▶ _Problem to work on_
Your answer should consist of the lines in the data below that contain "independent".

▶ _Material to process_
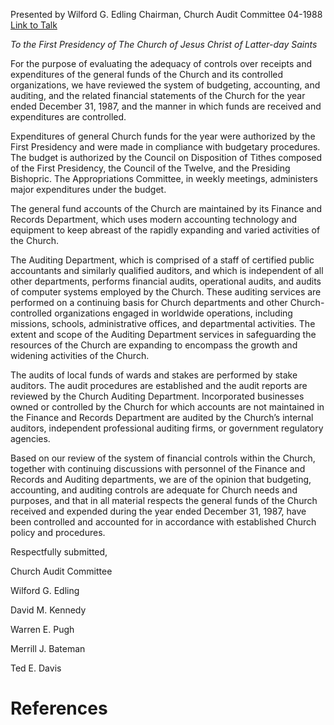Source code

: Presented by Wilford G. Edling
Chairman, Church Audit Committee
04-1988
[Link to Talk](https://www.churchofjesuschrist.org/study/general-conference/1988/04/the-church-audit-committee-report?lang=eng)

_To the First Presidency of The Church of Jesus Christ of Latter-day Saints_

For the purpose of evaluating the adequacy of controls over receipts and expenditures of the general funds of the Church and its controlled organizations, we have reviewed the system of budgeting, accounting, and auditing, and the related financial statements of the Church for the year ended December 31, 1987, and the manner in which funds are received and expenditures are controlled.

Expenditures of general Church funds for the year were authorized by the First Presidency and were made in compliance with budgetary procedures. The budget is authorized by the Council on Disposition of Tithes composed of the First Presidency, the Council of the Twelve, and the Presiding Bishopric. The Appropriations Committee, in weekly meetings, administers major expenditures under the budget.

The general fund accounts of the Church are maintained by its Finance and Records Department, which uses modern accounting technology and equipment to keep abreast of the rapidly expanding and varied activities of the Church.

The Auditing Department, which is comprised of a staff of certified public accountants and similarly qualified auditors, and which is independent of all other departments, performs financial audits, operational audits, and audits of computer systems employed by the Church. These auditing services are performed on a continuing basis for Church departments and other Church-controlled organizations engaged in worldwide operations, including missions, schools, administrative offices, and departmental activities. The extent and scope of the Auditing Department services in safeguarding the resources of the Church are expanding to encompass the growth and widening activities of the Church.

The audits of local funds of wards and stakes are performed by stake auditors. The audit procedures are established and the audit reports are reviewed by the Church Auditing Department. Incorporated businesses owned or controlled by the Church for which accounts are not maintained in the Finance and Records Department are audited by the Church’s internal auditors, independent professional auditing firms, or government regulatory agencies.

Based on our review of the system of financial controls within the Church, together with continuing discussions with personnel of the Finance and Records and Auditing departments, we are of the opinion that budgeting, accounting, and auditing controls are adequate for Church needs and purposes, and that in all material respects the general funds of the Church received and expended during the year ended December 31, 1987, have been controlled and accounted for in accordance with established Church policy and procedures.



Respectfully submitted,

Church Audit Committee

Wilford G. Edling

David M. Kennedy

Warren E. Pugh

Merrill J. Bateman

Ted E. Davis

# References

▶ _Response box_
The Auditing Department, which is comprised of a staff of certified public accountants and similarly qualified auditors, and which is independent of all other departments, performs financial audits, operational audits, and audits of computer systems employed by the Church. These auditing services are performed on a continuing basis for Church departments and other Church-controlled organizations engaged in worldwide operations, including missions, schools, administrative offices, and departmental activities. The extent and scope of the Auditing Department services in safeguarding the resources of the Church are expanding to encompass the growth and widening activities of the Church.
The audits of local funds of wards and stakes are performed by stake auditors. The audit procedures are established and the audit reports are reviewed by the Church Auditing Department. Incorporated businesses owned or controlled by the Church for which accounts are not maintained in the Finance and Records Department are audited by the Church’s internal auditors, independent professional auditing firms, or government regulatory agencies.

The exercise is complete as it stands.